_About this exercise_:
What is needed is every line of the material that contains "iKlem".

◆ ◆ ◆

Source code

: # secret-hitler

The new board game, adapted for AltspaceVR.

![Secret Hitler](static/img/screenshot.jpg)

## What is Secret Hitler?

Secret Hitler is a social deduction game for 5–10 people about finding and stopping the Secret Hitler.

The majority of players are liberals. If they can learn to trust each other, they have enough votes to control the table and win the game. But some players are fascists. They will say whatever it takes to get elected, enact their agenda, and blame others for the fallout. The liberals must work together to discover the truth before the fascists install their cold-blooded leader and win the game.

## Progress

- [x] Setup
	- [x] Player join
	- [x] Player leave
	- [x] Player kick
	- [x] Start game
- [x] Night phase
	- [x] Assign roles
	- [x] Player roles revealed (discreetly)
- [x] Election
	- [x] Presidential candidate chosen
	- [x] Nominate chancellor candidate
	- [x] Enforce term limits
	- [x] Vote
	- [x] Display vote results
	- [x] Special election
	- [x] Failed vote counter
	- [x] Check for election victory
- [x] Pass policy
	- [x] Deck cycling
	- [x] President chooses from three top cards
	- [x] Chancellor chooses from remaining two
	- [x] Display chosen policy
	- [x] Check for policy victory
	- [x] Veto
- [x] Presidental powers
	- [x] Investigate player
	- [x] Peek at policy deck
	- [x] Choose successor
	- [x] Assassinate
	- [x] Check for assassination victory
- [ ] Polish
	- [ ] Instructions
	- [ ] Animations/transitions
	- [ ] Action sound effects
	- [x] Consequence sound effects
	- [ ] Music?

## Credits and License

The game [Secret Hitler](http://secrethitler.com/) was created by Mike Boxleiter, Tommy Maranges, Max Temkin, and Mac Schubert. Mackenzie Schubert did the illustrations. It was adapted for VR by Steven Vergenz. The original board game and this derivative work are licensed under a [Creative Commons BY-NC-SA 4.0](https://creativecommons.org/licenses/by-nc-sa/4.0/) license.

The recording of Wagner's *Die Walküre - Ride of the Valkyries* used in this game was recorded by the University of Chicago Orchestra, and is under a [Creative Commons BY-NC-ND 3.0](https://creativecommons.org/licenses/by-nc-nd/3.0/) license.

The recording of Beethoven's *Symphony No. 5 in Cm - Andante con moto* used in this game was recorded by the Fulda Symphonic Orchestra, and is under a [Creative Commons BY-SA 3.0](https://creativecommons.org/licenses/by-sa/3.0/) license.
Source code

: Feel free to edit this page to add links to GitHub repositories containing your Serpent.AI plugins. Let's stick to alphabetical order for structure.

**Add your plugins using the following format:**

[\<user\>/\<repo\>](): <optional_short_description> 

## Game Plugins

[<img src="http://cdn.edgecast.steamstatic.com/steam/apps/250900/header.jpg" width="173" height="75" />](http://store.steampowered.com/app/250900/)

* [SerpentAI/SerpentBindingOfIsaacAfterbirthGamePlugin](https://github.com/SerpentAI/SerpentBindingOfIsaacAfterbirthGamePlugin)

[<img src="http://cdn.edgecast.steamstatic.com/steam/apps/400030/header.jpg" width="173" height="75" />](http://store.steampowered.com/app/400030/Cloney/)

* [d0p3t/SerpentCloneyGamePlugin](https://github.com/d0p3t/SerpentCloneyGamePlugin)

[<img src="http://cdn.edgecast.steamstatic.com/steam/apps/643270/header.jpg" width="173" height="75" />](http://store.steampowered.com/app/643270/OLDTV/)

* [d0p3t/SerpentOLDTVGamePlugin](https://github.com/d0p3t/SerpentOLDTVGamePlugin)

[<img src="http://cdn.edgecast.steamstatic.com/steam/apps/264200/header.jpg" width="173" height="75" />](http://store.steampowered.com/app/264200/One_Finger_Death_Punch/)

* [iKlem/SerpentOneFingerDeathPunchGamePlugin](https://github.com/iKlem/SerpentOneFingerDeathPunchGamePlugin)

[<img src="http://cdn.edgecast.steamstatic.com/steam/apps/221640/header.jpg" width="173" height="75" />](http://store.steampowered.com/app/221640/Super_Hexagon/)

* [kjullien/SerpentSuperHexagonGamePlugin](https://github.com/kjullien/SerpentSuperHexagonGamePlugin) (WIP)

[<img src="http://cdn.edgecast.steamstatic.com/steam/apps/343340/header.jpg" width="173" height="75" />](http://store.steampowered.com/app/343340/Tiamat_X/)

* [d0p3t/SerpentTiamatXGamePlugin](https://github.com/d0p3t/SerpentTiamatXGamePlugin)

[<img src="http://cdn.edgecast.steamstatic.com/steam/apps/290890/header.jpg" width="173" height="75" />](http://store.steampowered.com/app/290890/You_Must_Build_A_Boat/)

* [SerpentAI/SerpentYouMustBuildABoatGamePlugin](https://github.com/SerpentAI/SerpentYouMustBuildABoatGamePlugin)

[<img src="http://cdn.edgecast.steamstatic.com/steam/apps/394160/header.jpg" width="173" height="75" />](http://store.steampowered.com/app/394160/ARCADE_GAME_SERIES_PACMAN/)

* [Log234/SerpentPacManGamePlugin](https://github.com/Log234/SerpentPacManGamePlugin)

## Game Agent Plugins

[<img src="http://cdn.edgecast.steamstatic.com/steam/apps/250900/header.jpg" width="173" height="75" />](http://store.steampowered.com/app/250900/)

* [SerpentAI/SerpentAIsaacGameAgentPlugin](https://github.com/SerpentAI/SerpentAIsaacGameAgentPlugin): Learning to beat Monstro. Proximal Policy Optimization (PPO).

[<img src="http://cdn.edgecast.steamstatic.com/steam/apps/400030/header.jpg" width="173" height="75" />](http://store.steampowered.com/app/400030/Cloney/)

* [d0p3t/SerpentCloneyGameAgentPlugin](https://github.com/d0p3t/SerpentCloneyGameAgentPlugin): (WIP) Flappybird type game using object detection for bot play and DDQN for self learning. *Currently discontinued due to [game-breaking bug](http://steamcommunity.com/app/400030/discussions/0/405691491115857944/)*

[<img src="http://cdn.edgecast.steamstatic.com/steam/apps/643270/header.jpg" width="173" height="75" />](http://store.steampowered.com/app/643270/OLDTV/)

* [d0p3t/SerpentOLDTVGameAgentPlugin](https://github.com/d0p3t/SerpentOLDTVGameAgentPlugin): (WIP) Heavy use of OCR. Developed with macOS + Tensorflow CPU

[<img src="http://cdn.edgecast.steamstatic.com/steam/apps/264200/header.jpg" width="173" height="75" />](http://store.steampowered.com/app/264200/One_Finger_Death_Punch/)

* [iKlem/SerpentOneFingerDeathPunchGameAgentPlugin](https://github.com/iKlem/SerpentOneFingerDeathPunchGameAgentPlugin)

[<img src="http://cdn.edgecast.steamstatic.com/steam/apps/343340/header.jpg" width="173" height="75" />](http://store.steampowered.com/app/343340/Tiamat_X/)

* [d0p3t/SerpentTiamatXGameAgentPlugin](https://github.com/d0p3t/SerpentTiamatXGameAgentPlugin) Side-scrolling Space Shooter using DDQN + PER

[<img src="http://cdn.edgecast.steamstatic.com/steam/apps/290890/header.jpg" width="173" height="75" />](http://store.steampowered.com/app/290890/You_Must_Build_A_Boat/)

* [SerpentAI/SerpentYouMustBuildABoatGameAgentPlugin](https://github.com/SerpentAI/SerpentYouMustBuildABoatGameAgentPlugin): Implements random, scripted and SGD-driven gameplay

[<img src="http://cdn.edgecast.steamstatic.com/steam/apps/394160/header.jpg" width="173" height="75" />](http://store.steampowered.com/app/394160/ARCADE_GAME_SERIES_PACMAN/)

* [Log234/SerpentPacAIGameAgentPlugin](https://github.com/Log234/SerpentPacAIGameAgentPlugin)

◆ ◆ ◆

_Answer for the task_:
* [iKlem/SerpentOneFingerDeathPunchGamePlugin](https://github.com/iKlem/SerpentOneFingerDeathPunchGamePlugin)
* [iKlem/SerpentOneFingerDeathPunchGameAgentPlugin](https://github.com/iKlem/SerpentOneFingerDeathPunchGameAgentPlugin)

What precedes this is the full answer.